SOUNDTRACK: LIZZ WRIGHT-Tiny Desk Concert #116 (March 14, 2011).
Lizz Wright is a gospel singer with a lovely voice. For some reason she only has two songs here (the editing makes it seem like she does at least one more).
I don’t know Wright at all, but the blurb gives context: Raised on church music in Georgia, Wright is well-versed in the freedom songs of Sweet Honey in the Rock, without whom none of the music here would exist; “I Remember, I Believe” is by that group’s leader, the great Bernice Johnson Reagon, whose daughter Toshi Reagon (Wright’s best friend) co-wrote “Hit the Ground.”
“Hit the Ground” is upbeat and lively. Whereas “I Remember, I Believe” is far more powerful, but much slower.
Sadly for me, I don’t really like gospel music, especially the slower songs like the second one here. So I didn’t love this Tiny Desk, but I can certainly appreciate how good a singer she is.

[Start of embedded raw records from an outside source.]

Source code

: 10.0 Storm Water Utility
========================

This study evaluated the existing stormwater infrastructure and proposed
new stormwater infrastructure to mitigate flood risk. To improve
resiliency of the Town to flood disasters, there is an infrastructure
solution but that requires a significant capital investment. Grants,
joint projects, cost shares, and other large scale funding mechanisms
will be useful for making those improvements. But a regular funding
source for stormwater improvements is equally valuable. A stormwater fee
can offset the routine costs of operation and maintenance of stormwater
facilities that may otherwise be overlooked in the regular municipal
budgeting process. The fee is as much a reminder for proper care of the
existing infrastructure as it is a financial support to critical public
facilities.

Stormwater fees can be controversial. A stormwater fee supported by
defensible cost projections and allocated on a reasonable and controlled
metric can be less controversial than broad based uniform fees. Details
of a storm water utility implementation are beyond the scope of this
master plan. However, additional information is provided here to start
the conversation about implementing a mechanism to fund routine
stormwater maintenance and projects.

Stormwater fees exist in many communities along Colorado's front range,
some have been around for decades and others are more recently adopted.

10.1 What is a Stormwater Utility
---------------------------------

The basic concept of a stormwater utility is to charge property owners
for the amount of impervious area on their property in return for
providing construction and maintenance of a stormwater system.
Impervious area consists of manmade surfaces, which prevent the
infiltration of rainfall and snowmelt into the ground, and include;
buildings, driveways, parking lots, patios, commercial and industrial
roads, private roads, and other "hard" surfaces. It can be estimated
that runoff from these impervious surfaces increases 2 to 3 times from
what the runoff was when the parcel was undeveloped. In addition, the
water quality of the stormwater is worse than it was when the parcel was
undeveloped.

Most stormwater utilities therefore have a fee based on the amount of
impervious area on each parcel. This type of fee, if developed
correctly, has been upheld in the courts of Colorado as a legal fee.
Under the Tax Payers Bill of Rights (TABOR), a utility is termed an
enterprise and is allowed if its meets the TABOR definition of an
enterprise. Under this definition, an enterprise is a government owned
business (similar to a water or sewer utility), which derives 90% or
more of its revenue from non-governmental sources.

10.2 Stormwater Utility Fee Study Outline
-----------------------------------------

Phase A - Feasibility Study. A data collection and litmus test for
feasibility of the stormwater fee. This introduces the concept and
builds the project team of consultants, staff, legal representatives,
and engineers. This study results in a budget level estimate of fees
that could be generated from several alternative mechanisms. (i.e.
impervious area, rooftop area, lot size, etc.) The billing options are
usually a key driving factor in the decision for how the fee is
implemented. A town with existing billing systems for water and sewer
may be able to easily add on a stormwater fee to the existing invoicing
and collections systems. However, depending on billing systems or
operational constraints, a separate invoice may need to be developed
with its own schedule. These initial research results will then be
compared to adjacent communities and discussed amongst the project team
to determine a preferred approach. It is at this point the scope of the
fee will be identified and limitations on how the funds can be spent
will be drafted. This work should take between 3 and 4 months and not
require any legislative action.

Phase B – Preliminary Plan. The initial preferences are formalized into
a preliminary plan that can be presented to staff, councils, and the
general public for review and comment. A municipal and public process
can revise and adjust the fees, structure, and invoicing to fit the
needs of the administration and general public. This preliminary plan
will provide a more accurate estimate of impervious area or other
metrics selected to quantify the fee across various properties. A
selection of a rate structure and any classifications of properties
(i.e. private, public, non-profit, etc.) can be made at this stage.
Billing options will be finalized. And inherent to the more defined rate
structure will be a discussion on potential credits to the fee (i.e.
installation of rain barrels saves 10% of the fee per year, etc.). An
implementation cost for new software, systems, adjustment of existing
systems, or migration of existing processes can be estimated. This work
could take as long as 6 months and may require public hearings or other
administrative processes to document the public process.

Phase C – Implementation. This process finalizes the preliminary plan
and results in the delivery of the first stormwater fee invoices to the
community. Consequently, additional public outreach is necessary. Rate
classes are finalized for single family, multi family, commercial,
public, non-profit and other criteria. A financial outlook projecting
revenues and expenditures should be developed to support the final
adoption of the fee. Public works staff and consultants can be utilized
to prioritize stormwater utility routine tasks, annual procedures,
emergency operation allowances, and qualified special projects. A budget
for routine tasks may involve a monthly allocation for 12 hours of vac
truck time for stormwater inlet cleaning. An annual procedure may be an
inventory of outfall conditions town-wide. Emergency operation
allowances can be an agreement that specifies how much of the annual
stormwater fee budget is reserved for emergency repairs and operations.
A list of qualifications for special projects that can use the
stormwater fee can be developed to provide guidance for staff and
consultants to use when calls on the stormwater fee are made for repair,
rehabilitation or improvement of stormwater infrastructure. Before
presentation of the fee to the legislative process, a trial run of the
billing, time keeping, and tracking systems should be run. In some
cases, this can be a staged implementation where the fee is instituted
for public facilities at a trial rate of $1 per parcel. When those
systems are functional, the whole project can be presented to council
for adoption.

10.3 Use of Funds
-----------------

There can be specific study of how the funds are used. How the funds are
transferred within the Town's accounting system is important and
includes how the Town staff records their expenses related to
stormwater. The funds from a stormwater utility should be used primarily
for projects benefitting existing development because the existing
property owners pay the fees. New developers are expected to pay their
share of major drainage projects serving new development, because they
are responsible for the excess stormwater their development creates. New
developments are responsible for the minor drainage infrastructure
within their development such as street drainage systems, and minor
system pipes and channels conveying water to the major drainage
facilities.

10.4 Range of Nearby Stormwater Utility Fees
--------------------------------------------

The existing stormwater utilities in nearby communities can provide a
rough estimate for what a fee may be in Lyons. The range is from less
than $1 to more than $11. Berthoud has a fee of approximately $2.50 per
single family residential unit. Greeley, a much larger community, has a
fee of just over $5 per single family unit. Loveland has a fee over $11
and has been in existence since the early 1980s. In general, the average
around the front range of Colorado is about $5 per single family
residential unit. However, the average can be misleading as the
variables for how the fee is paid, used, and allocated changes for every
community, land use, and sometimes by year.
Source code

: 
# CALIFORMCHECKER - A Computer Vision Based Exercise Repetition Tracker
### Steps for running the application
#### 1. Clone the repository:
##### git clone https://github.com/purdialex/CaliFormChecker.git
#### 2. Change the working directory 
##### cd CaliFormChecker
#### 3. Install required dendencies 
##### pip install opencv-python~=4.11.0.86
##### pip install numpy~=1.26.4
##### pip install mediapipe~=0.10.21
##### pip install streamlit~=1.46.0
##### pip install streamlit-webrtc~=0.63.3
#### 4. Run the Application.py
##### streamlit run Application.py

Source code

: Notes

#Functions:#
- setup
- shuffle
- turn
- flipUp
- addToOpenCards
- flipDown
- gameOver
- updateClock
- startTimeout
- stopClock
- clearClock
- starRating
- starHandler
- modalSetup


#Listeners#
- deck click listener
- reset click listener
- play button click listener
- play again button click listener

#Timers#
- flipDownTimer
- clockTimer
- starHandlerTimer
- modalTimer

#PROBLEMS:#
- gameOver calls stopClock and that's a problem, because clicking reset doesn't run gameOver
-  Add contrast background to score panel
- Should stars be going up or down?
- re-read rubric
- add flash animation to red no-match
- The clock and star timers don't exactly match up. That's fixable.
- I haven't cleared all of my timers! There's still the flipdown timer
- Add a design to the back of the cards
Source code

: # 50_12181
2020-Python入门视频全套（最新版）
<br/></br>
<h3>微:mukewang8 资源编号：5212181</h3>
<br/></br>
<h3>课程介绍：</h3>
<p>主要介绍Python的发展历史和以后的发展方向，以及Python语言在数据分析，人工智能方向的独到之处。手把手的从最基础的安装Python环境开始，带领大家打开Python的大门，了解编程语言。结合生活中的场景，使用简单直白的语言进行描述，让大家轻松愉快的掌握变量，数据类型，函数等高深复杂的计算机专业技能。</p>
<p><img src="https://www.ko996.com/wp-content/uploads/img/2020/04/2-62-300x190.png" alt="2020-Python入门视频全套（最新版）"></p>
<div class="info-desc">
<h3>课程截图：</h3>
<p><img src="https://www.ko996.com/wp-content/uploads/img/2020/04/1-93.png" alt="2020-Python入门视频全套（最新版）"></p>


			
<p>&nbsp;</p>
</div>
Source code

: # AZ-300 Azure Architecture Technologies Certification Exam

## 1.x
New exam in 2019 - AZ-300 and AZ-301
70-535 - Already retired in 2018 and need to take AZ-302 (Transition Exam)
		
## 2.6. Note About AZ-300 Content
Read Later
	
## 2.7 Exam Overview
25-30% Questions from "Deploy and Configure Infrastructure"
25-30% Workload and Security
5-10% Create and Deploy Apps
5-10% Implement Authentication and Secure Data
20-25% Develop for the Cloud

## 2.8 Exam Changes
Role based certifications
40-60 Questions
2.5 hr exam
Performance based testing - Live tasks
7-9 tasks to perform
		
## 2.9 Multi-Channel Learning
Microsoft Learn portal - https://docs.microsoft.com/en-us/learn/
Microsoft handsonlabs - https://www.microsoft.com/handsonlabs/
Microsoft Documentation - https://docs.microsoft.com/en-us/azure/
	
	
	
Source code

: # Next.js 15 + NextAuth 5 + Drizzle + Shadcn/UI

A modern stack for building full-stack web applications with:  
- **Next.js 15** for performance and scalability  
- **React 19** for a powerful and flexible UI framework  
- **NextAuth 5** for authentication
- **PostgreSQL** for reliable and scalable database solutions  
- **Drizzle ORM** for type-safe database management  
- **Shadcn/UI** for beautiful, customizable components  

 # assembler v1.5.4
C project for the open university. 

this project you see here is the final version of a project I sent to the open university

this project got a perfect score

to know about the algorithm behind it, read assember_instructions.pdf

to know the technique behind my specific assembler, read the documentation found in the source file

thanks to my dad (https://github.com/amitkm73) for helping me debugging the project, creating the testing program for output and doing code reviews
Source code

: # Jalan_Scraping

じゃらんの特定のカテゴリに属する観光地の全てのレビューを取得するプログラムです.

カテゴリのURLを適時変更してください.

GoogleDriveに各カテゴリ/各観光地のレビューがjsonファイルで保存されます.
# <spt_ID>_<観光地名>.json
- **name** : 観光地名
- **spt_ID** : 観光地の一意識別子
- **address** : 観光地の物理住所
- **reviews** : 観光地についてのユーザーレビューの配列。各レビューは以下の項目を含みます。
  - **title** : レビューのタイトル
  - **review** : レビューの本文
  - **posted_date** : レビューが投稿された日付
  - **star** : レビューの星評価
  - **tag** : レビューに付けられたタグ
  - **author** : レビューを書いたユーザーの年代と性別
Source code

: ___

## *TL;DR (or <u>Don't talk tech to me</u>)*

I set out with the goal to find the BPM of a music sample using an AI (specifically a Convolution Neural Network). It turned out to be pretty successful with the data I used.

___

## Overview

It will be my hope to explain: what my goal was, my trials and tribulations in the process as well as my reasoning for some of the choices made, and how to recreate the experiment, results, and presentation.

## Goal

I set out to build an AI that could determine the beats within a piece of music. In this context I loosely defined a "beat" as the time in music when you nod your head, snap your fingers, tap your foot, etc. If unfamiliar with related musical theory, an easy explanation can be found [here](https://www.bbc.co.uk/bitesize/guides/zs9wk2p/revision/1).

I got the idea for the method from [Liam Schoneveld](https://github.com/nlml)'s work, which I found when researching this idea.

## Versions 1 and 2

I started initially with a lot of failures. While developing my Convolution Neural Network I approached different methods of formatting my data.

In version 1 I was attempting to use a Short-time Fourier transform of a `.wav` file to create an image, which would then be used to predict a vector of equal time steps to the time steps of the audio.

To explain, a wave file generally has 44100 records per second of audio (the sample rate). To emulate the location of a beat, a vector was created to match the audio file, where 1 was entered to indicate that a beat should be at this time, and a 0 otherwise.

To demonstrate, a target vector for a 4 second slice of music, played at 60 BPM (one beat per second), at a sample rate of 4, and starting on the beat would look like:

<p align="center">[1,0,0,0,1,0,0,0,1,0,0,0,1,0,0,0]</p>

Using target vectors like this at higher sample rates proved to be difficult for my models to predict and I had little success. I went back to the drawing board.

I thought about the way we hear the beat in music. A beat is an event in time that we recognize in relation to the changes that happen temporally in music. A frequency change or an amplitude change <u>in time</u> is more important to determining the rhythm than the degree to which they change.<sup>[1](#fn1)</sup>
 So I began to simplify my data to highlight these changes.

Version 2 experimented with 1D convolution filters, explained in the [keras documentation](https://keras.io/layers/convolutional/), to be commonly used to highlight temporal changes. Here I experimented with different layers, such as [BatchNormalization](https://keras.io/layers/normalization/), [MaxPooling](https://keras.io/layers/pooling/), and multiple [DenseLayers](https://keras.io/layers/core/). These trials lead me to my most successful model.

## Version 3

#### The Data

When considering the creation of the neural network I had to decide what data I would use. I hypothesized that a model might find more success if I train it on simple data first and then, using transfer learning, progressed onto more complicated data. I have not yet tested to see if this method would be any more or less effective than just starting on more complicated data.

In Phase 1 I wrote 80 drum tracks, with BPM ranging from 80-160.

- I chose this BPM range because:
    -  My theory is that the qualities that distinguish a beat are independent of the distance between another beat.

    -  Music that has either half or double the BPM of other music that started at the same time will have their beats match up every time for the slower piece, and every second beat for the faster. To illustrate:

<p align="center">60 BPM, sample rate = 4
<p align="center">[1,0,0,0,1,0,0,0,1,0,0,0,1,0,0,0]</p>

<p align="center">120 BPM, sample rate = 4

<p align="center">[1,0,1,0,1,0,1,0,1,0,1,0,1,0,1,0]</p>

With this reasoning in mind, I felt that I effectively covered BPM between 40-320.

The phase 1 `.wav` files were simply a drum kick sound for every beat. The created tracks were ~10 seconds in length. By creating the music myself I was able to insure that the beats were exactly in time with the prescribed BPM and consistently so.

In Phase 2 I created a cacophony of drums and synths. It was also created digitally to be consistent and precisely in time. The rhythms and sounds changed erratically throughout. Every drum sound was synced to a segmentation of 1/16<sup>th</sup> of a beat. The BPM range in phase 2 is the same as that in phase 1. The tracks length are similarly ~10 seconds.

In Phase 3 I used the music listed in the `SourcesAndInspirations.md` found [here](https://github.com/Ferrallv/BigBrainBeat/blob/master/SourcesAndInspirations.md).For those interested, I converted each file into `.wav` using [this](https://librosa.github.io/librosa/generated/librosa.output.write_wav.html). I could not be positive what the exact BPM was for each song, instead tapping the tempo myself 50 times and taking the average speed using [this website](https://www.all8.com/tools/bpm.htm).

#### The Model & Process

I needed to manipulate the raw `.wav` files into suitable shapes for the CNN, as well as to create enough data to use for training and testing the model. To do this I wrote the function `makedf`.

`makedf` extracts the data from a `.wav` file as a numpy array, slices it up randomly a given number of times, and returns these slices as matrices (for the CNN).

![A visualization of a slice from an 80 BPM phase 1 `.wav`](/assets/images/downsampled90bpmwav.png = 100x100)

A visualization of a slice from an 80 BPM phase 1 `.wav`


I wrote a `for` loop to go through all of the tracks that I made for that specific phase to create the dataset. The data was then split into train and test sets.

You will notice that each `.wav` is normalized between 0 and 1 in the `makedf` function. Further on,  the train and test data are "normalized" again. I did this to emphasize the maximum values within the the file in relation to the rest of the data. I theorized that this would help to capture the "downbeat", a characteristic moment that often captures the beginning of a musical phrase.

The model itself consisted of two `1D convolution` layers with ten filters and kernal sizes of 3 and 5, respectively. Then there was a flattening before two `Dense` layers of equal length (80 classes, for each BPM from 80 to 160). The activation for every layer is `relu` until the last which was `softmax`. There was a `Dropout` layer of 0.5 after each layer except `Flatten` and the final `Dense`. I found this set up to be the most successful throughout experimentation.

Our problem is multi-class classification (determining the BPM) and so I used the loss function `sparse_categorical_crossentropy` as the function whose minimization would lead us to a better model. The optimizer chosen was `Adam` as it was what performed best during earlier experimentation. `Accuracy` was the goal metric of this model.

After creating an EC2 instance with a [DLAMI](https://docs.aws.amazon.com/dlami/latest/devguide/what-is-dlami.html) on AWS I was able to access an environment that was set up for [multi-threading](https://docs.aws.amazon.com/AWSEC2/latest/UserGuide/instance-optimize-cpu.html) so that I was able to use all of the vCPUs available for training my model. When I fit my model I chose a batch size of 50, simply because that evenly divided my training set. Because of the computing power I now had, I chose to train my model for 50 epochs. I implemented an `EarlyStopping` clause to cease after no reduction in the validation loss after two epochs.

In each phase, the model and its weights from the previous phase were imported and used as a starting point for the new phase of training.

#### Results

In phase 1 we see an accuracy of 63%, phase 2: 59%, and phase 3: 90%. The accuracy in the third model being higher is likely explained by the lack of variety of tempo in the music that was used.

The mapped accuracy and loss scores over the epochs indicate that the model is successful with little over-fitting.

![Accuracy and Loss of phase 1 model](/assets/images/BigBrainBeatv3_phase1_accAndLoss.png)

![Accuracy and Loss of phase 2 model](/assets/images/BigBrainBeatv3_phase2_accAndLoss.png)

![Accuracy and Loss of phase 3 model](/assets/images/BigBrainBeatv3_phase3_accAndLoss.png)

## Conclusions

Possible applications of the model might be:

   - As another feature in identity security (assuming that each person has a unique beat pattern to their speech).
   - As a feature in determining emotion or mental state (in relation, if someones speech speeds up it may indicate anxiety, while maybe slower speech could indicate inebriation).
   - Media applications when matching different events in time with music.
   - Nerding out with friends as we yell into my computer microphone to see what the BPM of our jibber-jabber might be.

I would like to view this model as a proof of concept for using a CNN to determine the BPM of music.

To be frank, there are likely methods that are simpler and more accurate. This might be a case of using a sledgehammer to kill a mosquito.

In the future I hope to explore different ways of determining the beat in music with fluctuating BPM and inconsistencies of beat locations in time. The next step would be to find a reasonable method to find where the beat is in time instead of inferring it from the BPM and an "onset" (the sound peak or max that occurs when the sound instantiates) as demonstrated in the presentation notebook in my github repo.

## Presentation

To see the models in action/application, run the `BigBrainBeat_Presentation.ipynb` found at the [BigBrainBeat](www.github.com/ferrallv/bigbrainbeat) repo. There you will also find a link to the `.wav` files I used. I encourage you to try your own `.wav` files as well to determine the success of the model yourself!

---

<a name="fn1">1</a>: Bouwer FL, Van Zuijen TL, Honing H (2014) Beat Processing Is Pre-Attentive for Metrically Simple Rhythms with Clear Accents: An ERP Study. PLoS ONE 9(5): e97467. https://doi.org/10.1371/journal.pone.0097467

[READ: January 15, 2015] “Williamsburg Bridge”
I don’t know anything else by John Edgar Wideman, so I didn’t really know what to expect with this story.
I certainly did not expect a long (rather dull) story about a man on the Williamsburg Bridge contemplating suicide.
There were some beautiful passages and phrasings here, especially the reflections on Sonny Rollins, but man, this thing just seemed to go on and on.
It begins with a loving look at this bridge. The narrator is not in a hurry. Then he mentions hearing Sonny Rollins play his sax on the bridge one and only once. He says many years passed before he realized it was Sonny. And then he gives a bit of history of Rollins’ life–1959-61 practices on the Williamsburg Bridge “to get myself together.”
The narrator then goes through his mind of everything he will miss in the next few months once he jumps. He also muses on color and gender. And also that he is just about naked because he doesn’t want to be mistaken for a terrorist–he obviously isn’t hiding anything under his clothes. And he’s very clear that he doesn’t want to be a bother to anyone else.
He talks about things he has looked up on his phone–the number of suicides annually, the first suicide (undocumented) and other interesting statistics like that.
He tells us a lot of things that did not drive him to this (loneliness is not the cause), but never really what actually does. “‘Why’ is the most outmoded, most vexing word.”
He thinks back to his mother and her silent reaction to his book. It turned out that she wrote him letters and notes of praise but never gave them to him.
This was a very lengthy story and I appreciated that in the last section he acknowledges that “since you’ve stuck with me this long, I owe you more.”
The final paragraph seems to undermine everything that the story tells is, but I just wasn’t invested enough in this story to connect the dots. I’m not even sure if the scene with the police was real. Or indeed if any of it was real.